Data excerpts
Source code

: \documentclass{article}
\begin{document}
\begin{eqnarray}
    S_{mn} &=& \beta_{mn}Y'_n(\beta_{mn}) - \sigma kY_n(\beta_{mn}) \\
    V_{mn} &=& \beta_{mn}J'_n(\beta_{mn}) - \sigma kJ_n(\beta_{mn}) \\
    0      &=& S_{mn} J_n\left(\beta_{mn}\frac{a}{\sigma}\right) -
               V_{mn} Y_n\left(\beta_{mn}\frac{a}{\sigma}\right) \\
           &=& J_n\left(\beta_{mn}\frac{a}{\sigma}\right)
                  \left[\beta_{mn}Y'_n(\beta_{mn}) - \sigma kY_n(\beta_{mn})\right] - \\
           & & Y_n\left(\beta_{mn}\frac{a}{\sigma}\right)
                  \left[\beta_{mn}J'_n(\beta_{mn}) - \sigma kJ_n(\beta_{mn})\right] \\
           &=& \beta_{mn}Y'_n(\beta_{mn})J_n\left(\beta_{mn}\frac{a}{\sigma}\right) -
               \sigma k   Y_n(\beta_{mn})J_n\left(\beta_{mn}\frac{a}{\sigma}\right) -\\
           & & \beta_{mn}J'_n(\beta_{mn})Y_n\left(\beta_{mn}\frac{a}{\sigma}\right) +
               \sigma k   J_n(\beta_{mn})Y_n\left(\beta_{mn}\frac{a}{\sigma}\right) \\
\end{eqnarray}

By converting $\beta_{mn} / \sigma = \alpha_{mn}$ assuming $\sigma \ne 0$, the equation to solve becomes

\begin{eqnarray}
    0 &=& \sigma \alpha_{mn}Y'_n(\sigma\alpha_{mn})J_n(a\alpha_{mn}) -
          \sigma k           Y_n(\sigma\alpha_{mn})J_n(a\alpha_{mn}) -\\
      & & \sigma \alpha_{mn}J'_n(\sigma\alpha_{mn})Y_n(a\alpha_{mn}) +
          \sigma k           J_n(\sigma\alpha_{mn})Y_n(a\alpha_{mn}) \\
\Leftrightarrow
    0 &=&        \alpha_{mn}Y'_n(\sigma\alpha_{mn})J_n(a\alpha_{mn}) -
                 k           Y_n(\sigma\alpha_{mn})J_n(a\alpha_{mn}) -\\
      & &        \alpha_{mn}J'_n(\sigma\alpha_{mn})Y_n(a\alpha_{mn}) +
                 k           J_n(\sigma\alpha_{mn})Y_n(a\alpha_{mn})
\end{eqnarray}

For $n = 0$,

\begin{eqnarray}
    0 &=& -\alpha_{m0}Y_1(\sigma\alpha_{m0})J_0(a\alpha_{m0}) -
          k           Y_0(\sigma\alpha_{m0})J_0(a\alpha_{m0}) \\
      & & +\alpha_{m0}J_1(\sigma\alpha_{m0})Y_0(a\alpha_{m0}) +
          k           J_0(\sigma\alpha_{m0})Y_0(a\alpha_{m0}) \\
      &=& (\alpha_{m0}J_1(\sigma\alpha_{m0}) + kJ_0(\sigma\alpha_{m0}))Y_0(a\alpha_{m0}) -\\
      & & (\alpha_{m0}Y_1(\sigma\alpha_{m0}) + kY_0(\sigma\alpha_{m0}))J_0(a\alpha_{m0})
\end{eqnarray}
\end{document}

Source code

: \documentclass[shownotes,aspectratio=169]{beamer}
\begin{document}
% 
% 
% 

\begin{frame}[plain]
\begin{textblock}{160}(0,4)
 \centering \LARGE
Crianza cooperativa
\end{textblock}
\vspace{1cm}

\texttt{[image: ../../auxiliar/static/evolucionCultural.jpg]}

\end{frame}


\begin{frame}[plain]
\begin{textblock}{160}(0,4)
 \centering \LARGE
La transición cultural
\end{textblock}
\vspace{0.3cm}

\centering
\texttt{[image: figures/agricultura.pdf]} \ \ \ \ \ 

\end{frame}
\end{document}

## TASK DETAILS
Send back all the records above word for word.

## RESPONSE BOX
Source code

: \documentclass{article}
\begin{document}
\begin{eqnarray}
    S_{mn} &=& \beta_{mn}Y'_n(\beta_{mn}) - \sigma kY_n(\beta_{mn}) \\
    V_{mn} &=& \beta_{mn}J'_n(\beta_{mn}) - \sigma kJ_n(\beta_{mn}) \\
    0      &=& S_{mn} J_n\left(\beta_{mn}\frac{a}{\sigma}\right) -
               V_{mn} Y_n\left(\beta_{mn}\frac{a}{\sigma}\right) \\
           &=& J_n\left(\beta_{mn}\frac{a}{\sigma}\right)
                  \left[\beta_{mn}Y'_n(\beta_{mn}) - \sigma kY_n(\beta_{mn})\right] - \\
           & & Y_n\left(\beta_{mn}\frac{a}{\sigma}\right)
                  \left[\beta_{mn}J'_n(\beta_{mn}) - \sigma kJ_n(\beta_{mn})\right] \\
           &=& \beta_{mn}Y'_n(\beta_{mn})J_n\left(\beta_{mn}\frac{a}{\sigma}\right) -
               \sigma k   Y_n(\beta_{mn})J_n\left(\beta_{mn}\frac{a}{\sigma}\right) -\\
           & & \beta_{mn}J'_n(\beta_{mn})Y_n\left(\beta_{mn}\frac{a}{\sigma}\right) +
               \sigma k   J_n(\beta_{mn})Y_n\left(\beta_{mn}\frac{a}{\sigma}\right) \\
\end{eqnarray}

By converting $\beta_{mn} / \sigma = \alpha_{mn}$ assuming $\sigma \ne 0$, the equation to solve becomes

\begin{eqnarray}
    0 &=& \sigma \alpha_{mn}Y'_n(\sigma\alpha_{mn})J_n(a\alpha_{mn}) -
          \sigma k           Y_n(\sigma\alpha_{mn})J_n(a\alpha_{mn}) -\\
      & & \sigma \alpha_{mn}J'_n(\sigma\alpha_{mn})Y_n(a\alpha_{mn}) +
          \sigma k           J_n(\sigma\alpha_{mn})Y_n(a\alpha_{mn}) \\
\Leftrightarrow
    0 &=&        \alpha_{mn}Y'_n(\sigma\alpha_{mn})J_n(a\alpha_{mn}) -
                 k           Y_n(\sigma\alpha_{mn})J_n(a\alpha_{mn}) -\\
      & &        \alpha_{mn}J'_n(\sigma\alpha_{mn})Y_n(a\alpha_{mn}) +
                 k           J_n(\sigma\alpha_{mn})Y_n(a\alpha_{mn})
\end{eqnarray}

For $n = 0$,

\begin{eqnarray}
    0 &=& -\alpha_{m0}Y_1(\sigma\alpha_{m0})J_0(a\alpha_{m0}) -
          k           Y_0(\sigma\alpha_{m0})J_0(a\alpha_{m0}) \\
      & & +\alpha_{m0}J_1(\sigma\alpha_{m0})Y_0(a\alpha_{m0}) +
          k           J_0(\sigma\alpha_{m0})Y_0(a\alpha_{m0}) \\
      &=& (\alpha_{m0}J_1(\sigma\alpha_{m0}) + kJ_0(\sigma\alpha_{m0}))Y_0(a\alpha_{m0}) -\\
      & & (\alpha_{m0}Y_1(\sigma\alpha_{m0}) + kY_0(\sigma\alpha_{m0}))J_0(a\alpha_{m0})
\end{eqnarray}
\end{document}

Source code

: \documentclass[shownotes,aspectratio=169]{beamer}
\begin{document}
% 
% 
% 

\begin{frame}[plain]
\begin{textblock}{160}(0,4)
 \centering \LARGE
Crianza cooperativa
\end{textblock}
\vspace{1cm}

\texttt{[image: ../../auxiliar/static/evolucionCultural.jpg]}

\end{frame}


\begin{frame}[plain]
\begin{textblock}{160}(0,4)
 \centering \LARGE
La transición cultural
\end{textblock}
\vspace{0.3cm}

\centering
\texttt{[image: figures/agricultura.pdf]} \ \ \ \ \ 

\end{frame}
\end{document}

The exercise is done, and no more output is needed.